Los Mitos del Bicentenario: Salvaje detective de biblioteca

La compulsiva exploración de nuestras bibliotecas públicas es y ha sido para mí un vicio recurrente. Lo hago por puro y vil síndrome de Alonso Quijano, por esa rara paz interior que me produce estar entre libros.

Sin embargo, debo confesar también cierta intención detectivesca en estas periódicas incursiones, como si realizara una labor de inspector vocacional.

Lo primero que reviso es el acervo y su distribución. La constante en cada biblioteca, aparte de la deficiente o inexistente clasificación, es la desproporcionada cantidad de ejemplares obsoletos que hacen bulto y ocupan espacio en los libreros.

Un ejemplo que me resulta el non plus ultra de lo patético, es que buena parte del espacio disponible en toda biblioteca pública mexicana es ocupado por memorias de campañas de políticos corruptos, informes de gobierno, anuarios de secretarías y otros bodrios. Toneladas y toneladas de papel desechable de los que se imprimieron decenas o cientos de miles de ejemplares que nunca nadie ni por casualidad leerá y llevan 20 o 30 años arrumbados, ocupando el espacio que podría disponerse para obras con valor.

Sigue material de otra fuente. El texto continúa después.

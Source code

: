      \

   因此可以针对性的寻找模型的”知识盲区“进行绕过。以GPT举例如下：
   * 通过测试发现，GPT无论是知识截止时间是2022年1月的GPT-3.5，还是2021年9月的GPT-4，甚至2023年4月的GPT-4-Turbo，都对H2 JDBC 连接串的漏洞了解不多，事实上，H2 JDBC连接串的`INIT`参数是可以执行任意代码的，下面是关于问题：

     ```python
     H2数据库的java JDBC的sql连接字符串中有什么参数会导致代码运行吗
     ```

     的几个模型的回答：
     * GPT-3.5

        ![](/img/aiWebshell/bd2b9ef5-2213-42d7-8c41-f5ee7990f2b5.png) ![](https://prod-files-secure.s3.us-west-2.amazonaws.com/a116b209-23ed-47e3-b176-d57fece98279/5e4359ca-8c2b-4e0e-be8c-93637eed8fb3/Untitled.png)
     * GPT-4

Las bibliotecas reciben lo que les donan y nuestros tlatoanis sexenales, embriagados en su narcicismo, las atiborran con su basura, cuya edición por cierto fue pagada con nuestro dinero. Esta semana topé con las memorias de la fraudulenta campaña electoral de Carlos Salinas de Gortari en 1988. Doce tomos en donde se transcriben textuales todos los discursos del calvo candidato priista.

¿Quién querrá torturarse leyendo algún mal día esas peroratas? A menos que estuvieras escribiendo una biografía o una tesis exhaustiva sobre el político en cuestión, me cuesta trabajo creer que alguien espontáneamente vaya a abrir algún día esos ejemplares. ¿Cuántos años llevan ahí arrumbados sin que nadie los abra? ¿Cuántos años más transcurrirán antes de que alguien se decida a echarlos fuera? ¿Por qué nuestras bibliotecas siguen con ortodoxa religiosidad el principio de la inutilidad y la obsolescencia?

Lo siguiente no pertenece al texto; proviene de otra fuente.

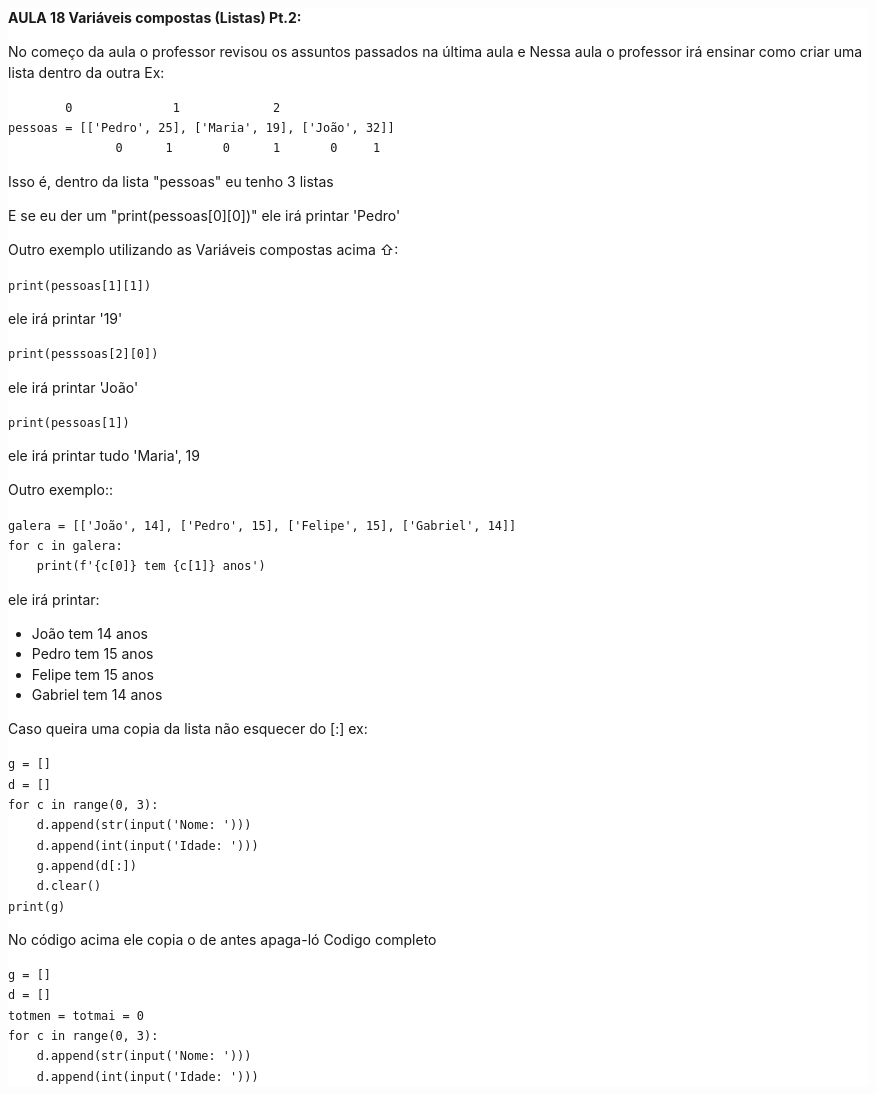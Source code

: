 
**AULA 18 Variáveis compostas (Listas) Pt.2:**

No começo da aula o professor revisou os assuntos passados na última aula e Nessa aula o professor irá ensinar como criar uma lista dentro da outra
Ex: 

			0              1             2
	pessoas = [['Pedro', 25], ['Maria', 19], ['João', 32]]
	               0      1       0      1       0     1

Isso é, dentro da lista "pessoas" eu tenho 3 listas

E se eu der um "print(pessoas[0][0])"
	ele irá printar 'Pedro' 

Outro exemplo utilizando as Variáveis compostas acima ⇧: 

	print(pessoas[1][1])
ele irá printar '19'
	
	print(pesssoas[2][0]) 
ele irá printar 'João'
	
	print(pessoas[1])
ele irá printar tudo 'Maria', 19

Outro exemplo::

	galera = [['João', 14], ['Pedro', 15], ['Felipe', 15], ['Gabriel', 14]]
	for c in galera:
	    print(f'{c[0]} tem {c[1]} anos')

ele irá printar:
-	João tem 14 anos
-	Pedro tem 15 anos
-	Felipe tem 15 anos
-	Gabriel tem 14 anos

Caso queira uma copia da lista não esquecer do [:] ex: 

	g = []
	d = []
	for c in range(0, 3):
	    d.append(str(input('Nome: '))) 
	    d.append(int(input('Idade: ')))   
	    g.append(d[:])
	    d.clear()
	print(g)

No código acima ele copia o de antes apaga-ló
Codigo completo

	g = []
	d = []
	totmen = totmai = 0
	for c in range(0, 3):
	    d.append(str(input('Nome: '))) 
	    d.append(int(input('Idade: ')))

Pero la galería de lo caduco no acaba ahí. En la sección de computación y tecnología no son poco frecuentes los manuales o guías para estudiar programas que fueron prácticos en los años 80. ¿Alguien necesita una introducción a la programación de computadoras en lenguaje Básic de 1985? Pues yo acabo de encontrar varios ejemplares de esos en la biblioteca de Rosarito y no me explico qué otra utilidad pueden tener aparte de fungir como objeto vintage.

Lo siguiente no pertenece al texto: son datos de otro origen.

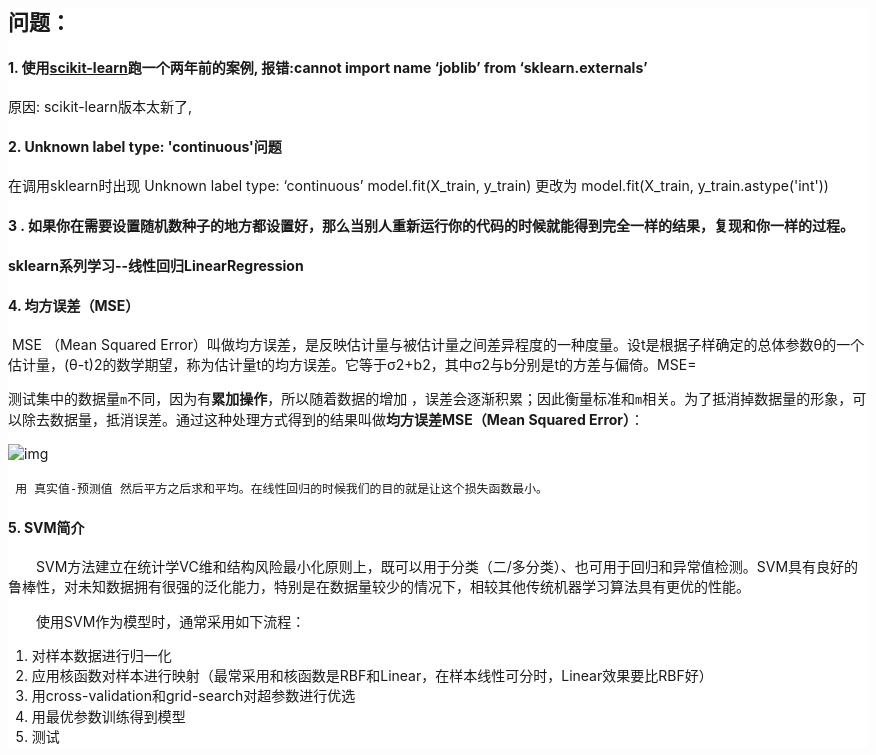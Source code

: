 ## 问题：

#### 1. 使用[scikit-learn](https://so.csdn.net/so/search?q=scikit-learn&spm=1001.2101.3001.7020)跑一个两年前的案例, 报错:cannot import name ‘joblib’ from ‘sklearn.externals’

原因: scikit-learn版本太新了,

#### 2. Unknown label type: 'continuous'问题

在调用sklearn时出现 Unknown label type: ‘continuous’
model.fit(X_train, y_train)			更改为		model.fit(X_train, y_train.astype('int'))

#### 3 . 如果你在需要设置随机数种子的地方都设置好，那么当别人重新运行你的代码的时候就能得到完全一样的结果，复现和你一样的过程。

#### sklearn系列学习--线性回归LinearRegression

#### 4. 均方误差（MSE）






















​       MSE （Mean Squared Error）叫做均方误差，是反映估计量与被估计量之间差异程度的一种度量。设t是根据子样确定的总体参数θ的一个估计量，(θ-t)2的数学期望，称为估计量t的均方误差。它等于σ2+b2，其中σ2与b分别是t的方差与偏倚。MSE=

测试集中的数据量`m`不同，因为有**累加操作**，所以随着数据的增加 ，误差会逐渐积累；因此衡量标准和`m`相关。为了抵消掉数据量的形象，可以除去数据量，抵消误差。通过这种处理方式得到的结果叫做**均方误差MSE（Mean Squared Error）**：

![img](https://pic3.zhimg.com/80/v2-2c4dec6a677be1ebc7b38b9826dcc8ca_720w.jpg)

     用 真实值-预测值 然后平方之后求和平均。在线性回归的时候我们的目的就是让这个损失函数最小。
#### 5. SVM简介

　　SVM方法建立在统计学VC维和结构风险最小化原则上，既可以用于分类（二/多分类）、也可用于回归和异常值检测。SVM具有良好的鲁棒性，对未知数据拥有很强的泛化能力，特别是在数据量较少的情况下，相较其他传统机器学习算法具有更优的性能。　

　　使用SVM作为模型时，通常采用如下流程：

1. 对样本数据进行归一化
2. 应用核函数对样本进行映射（最常采用和核函数是RBF和Linear，在样本线性可分时，Linear效果要比RBF好）
3. 用cross-validation和grid-search对超参数进行优选
4. 用最优参数训练得到模型
5. 测试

En la sección de Bellas Artes, por ejemplo, encontré un libro llamado Bases biológicas para la reproducción bovina junto a una guía de motores eléctricos y un manual para trazar patrones básicos en corte y confección.

Con todo, hasta la más humilde biblioteca oculta siempre algún tesoro y alguna grata sorpresa, como la colección México Lee del Conaculta, que me parece de lo más completa y diversa, con alternativas de lectura para todas las edades y gustos. Por supuesto, en toda biblioteca hay uno o dos diamantes editoriales brillando tímidos y disimulados entre los kilos de carbón, como si sólo quisieran mostrarse ante aquel obsesivo explorador capaz de apreciarlos.